Bartók’s “Bluebeard’s Castle”

Bartók’s Bluebeard’s Castle
Saturday, May 21, 2022 |  7:30 PM | $5-35
NEW LOCATION – Mountain View United Methodist Church, 355 Ponca Place, Boulder

April Fredrick

 

 

  • BARTÓK Bluebeard’s Castle (1911) arr. by van Tuinen/Karcher-Young

Kenneth Woods, Conductor
April Fredrick, Judith
Gustav Andreassen, Bluebeard
Colorado MahlerFest Chamber Orchestra

Click here for the original Hungarian libretto and an English translation.

Bartók’s opera is based on a libretto by the Jewish-Hungarian writer and critic, Béla Balázs. Balázs wrote the libretto for their mutual friend, Zoltán Kodály. Bartók was spurred to set the libretto by a competition, which he lost. The opera languished without a performance for several years, causing Bartók to lament to his wife, Márta, to whom he dedicated the opera: “Now I know that I will never hear it in this life. You asked me to play it for you—I am afraid I would not be able to get through it. Still I’ll try so that we may mourn it together.”

Gustav Andreassen

In Balázs’ and Bartók’s re-telling of the Bluebeard legend, the title character is, in Bartók’s words, “not a murderer. The images of the Castle are allegorical pictures of the soul.” Bartók also said that the work was a “soul ballade” which expresses “the tragedy of a soul destined to be alone.” The work mourns the way in which “the holy feeling of love dies by becoming every-day. His loves live, but no longer in his life.”

What to Expect

Mountain View United Methodist is a beautiful building located in the Frasier Meadows neighborhood. There is plenty of free parking in the lot on the west side of the building and the surrounding surface streets. The main doors are on the west side of the building just south of the sanctuary (and north of the school wing). You’ll enter there and make your way through a spacious lobby to the sanctuary. The church holds about 250 people with chairs on the main floor and pews in the balcony.

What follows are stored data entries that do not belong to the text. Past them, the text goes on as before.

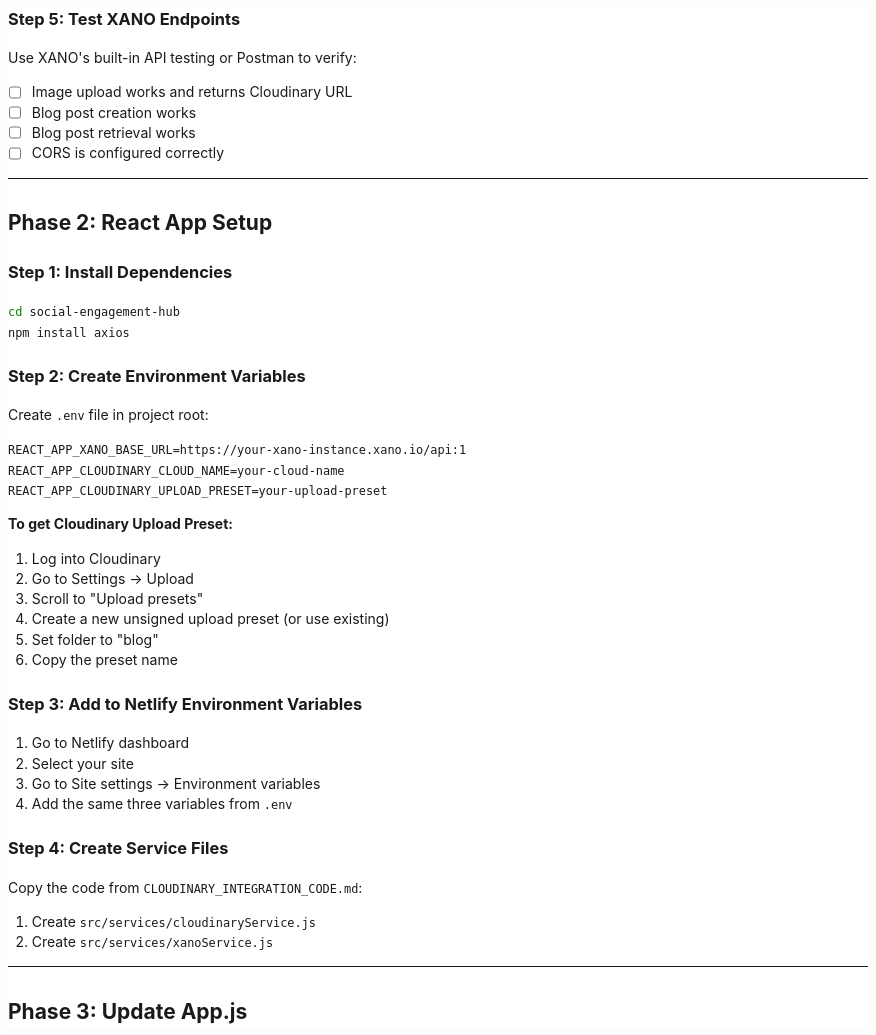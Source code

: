 ### Step 5: Test XANO Endpoints

Use XANO's built-in API testing or Postman to verify:
- [ ] Image upload works and returns Cloudinary URL
- [ ] Blog post creation works
- [ ] Blog post retrieval works
- [ ] CORS is configured correctly

---

## Phase 2: React App Setup

### Step 1: Install Dependencies

```bash
cd social-engagement-hub
npm install axios
```

### Step 2: Create Environment Variables

Create `.env` file in project root:

```env
REACT_APP_XANO_BASE_URL=https://your-xano-instance.xano.io/api:1
REACT_APP_CLOUDINARY_CLOUD_NAME=your-cloud-name
REACT_APP_CLOUDINARY_UPLOAD_PRESET=your-upload-preset
```

**To get Cloudinary Upload Preset:**
1. Log into Cloudinary
2. Go to Settings → Upload
3. Scroll to "Upload presets"
4. Create a new unsigned upload preset (or use existing)
5. Set folder to "blog"
6. Copy the preset name

### Step 3: Add to Netlify Environment Variables

1. Go to Netlify dashboard
2. Select your site
3. Go to Site settings → Environment variables
4. Add the same three variables from `.env`

### Step 4: Create Service Files

Copy the code from `CLOUDINARY_INTEGRATION_CODE.md`:

1. Create `src/services/cloudinaryService.js`
2. Create `src/services/xanoService.js`

---

## Phase 3: Update App.js
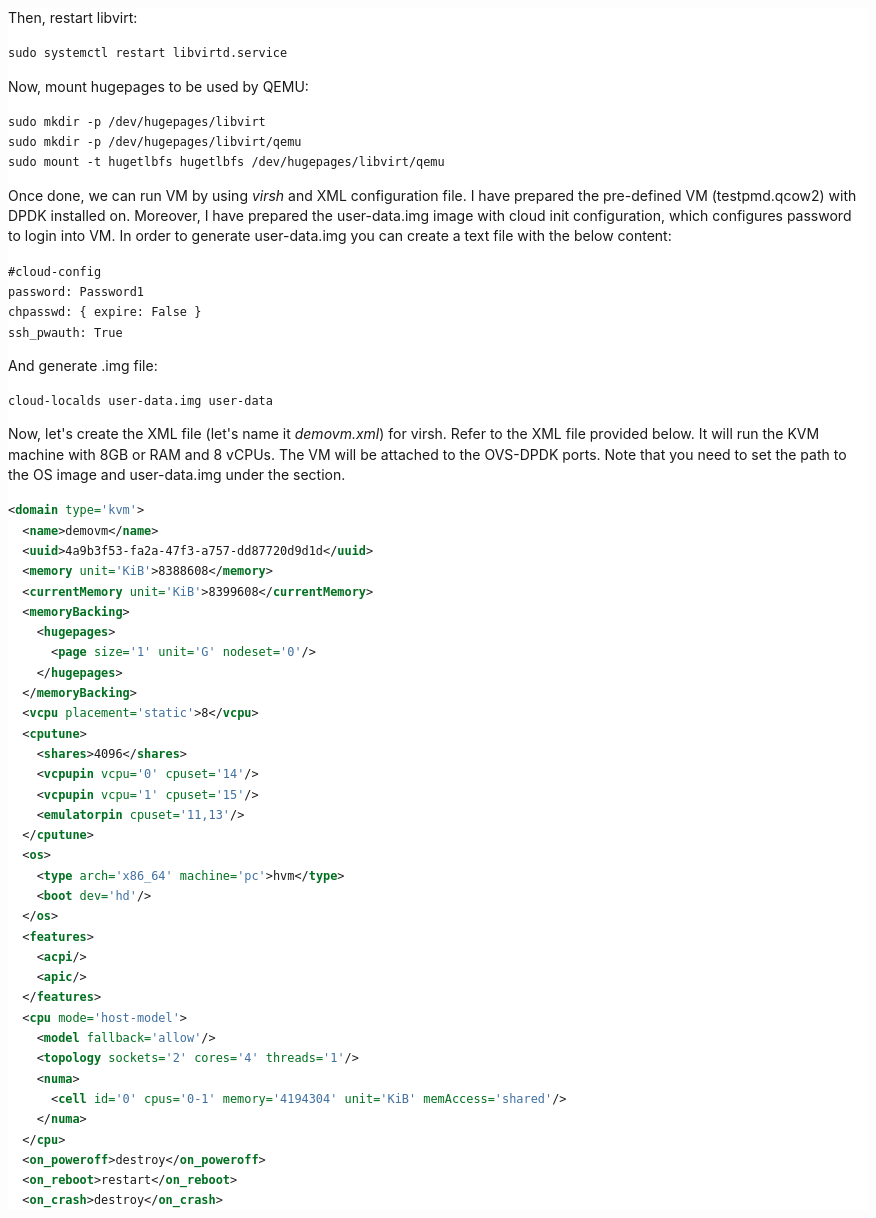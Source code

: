 Then, restart libvirt:

`sudo systemctl restart libvirtd.service`

Now, mount hugepages to be used by QEMU:

```
sudo mkdir -p /dev/hugepages/libvirt
sudo mkdir -p /dev/hugepages/libvirt/qemu
sudo mount -t hugetlbfs hugetlbfs /dev/hugepages/libvirt/qemu
```

Once done, we can run VM by using _virsh_ and XML configuration file. I have prepared the pre-defined VM (testpmd.qcow2) with DPDK installed on. Moreover, I have prepared the user-data.img image with cloud init configuration, which configures password to login into VM. In order to generate user-data.img you can create a text file with the below content:

```
#cloud-config
password: Password1
chpasswd: { expire: False }
ssh_pwauth: True
```

And generate .img file:

`cloud-localds user-data.img user-data`

Now, let's create the XML file (let's name it _demovm.xml_) for virsh. Refer to the XML file provided below. It will run the KVM machine with 8GB or RAM and 8 vCPUs. The VM will be attached to the OVS-DPDK ports. Note that you need to set the path to the OS image and user-data.img under the <disk> section. 

```xml
<domain type='kvm'>
  <name>demovm</name>
  <uuid>4a9b3f53-fa2a-47f3-a757-dd87720d9d1d</uuid>
  <memory unit='KiB'>8388608</memory>
  <currentMemory unit='KiB'>8399608</currentMemory>
  <memoryBacking>
    <hugepages>
      <page size='1' unit='G' nodeset='0'/>
    </hugepages>
  </memoryBacking>
  <vcpu placement='static'>8</vcpu>
  <cputune>
    <shares>4096</shares>
    <vcpupin vcpu='0' cpuset='14'/>
    <vcpupin vcpu='1' cpuset='15'/>
    <emulatorpin cpuset='11,13'/>
  </cputune>
  <os>
    <type arch='x86_64' machine='pc'>hvm</type>
    <boot dev='hd'/>
  </os>
  <features>
    <acpi/>
    <apic/>
  </features>
  <cpu mode='host-model'>
    <model fallback='allow'/>
    <topology sockets='2' cores='4' threads='1'/>
    <numa>
      <cell id='0' cpus='0-1' memory='4194304' unit='KiB' memAccess='shared'/>
    </numa>
  </cpu>
  <on_poweroff>destroy</on_poweroff>
  <on_reboot>restart</on_reboot>
  <on_crash>destroy</on_crash>
```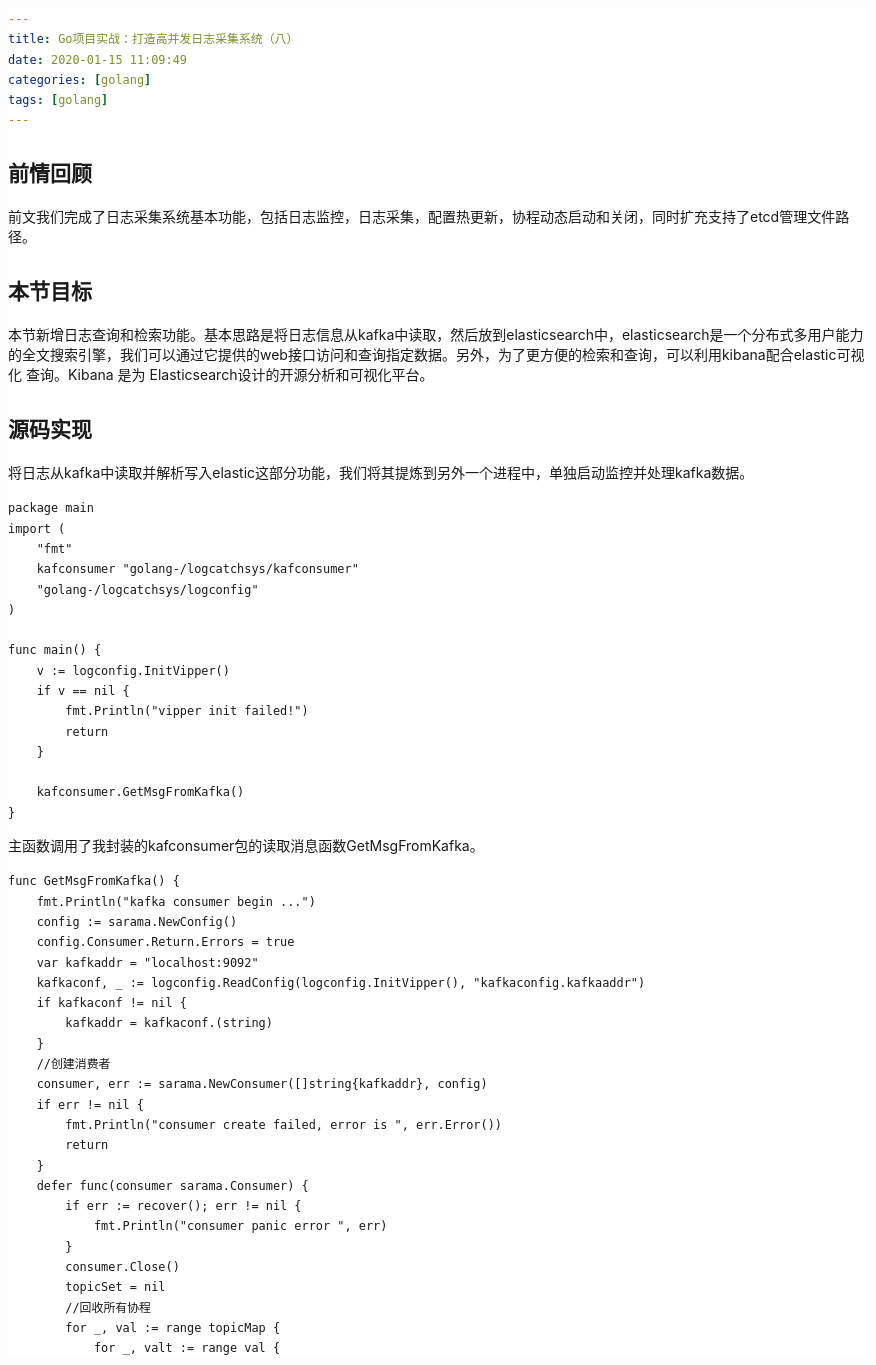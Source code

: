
 ```yaml
---
title: Go项目实战：打造高并发日志采集系统（八）
date: 2020-01-15 11:09:49
categories: [golang]
tags: [golang]
---
```

## 前情回顾
前文我们完成了日志采集系统基本功能，包括日志监控，日志采集，配置热更新，协程动态启动和关闭，同时扩充支持了etcd管理文件路径。
## 本节目标
本节新增日志查询和检索功能。基本思路是将日志信息从kafka中读取，然后放到elasticsearch中，elasticsearch是一个分布式多用户能力
的全文搜索引擎，我们可以通过它提供的web接口访问和查询指定数据。另外，为了更方便的检索和查询，可以利用kibana配合elastic可视化
查询。Kibana 是为 Elasticsearch设计的开源分析和可视化平台。

## 源码实现
将日志从kafka中读取并解析写入elastic这部分功能，我们将其提炼到另外一个进程中，单独启动监控并处理kafka数据。
``` golang
package main
import (
	"fmt"
	kafconsumer "golang-/logcatchsys/kafconsumer"
	"golang-/logcatchsys/logconfig"
)

func main() {
	v := logconfig.InitVipper()
	if v == nil {
		fmt.Println("vipper init failed!")
		return
	}

	kafconsumer.GetMsgFromKafka()
}
```
主函数调用了我封装的kafconsumer包的读取消息函数GetMsgFromKafka。
``` golang
func GetMsgFromKafka() {
	fmt.Println("kafka consumer begin ...")
	config := sarama.NewConfig()
	config.Consumer.Return.Errors = true
	var kafkaddr = "localhost:9092"
	kafkaconf, _ := logconfig.ReadConfig(logconfig.InitVipper(), "kafkaconfig.kafkaaddr")
	if kafkaconf != nil {
		kafkaddr = kafkaconf.(string)
	}
	//创建消费者
	consumer, err := sarama.NewConsumer([]string{kafkaddr}, config)
	if err != nil {
		fmt.Println("consumer create failed, error is ", err.Error())
		return
	}
	defer func(consumer sarama.Consumer) {
		if err := recover(); err != nil {
			fmt.Println("consumer panic error ", err)
		}
		consumer.Close()
		topicSet = nil
		//回收所有协程
		for _, val := range topicMap {
			for _, valt := range val {
```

As with all of our concerts, you are free to dress up but it is certainly not required.

The opera is about one hour long but you can expect some introductory remarks from Kenneth Woods. He’s likely to explain a bit about the plot and the music Bartók wrote. Although this is an unstaged, concert performance, we are planning some lighting effects. The orchestra will be about 30 musicians.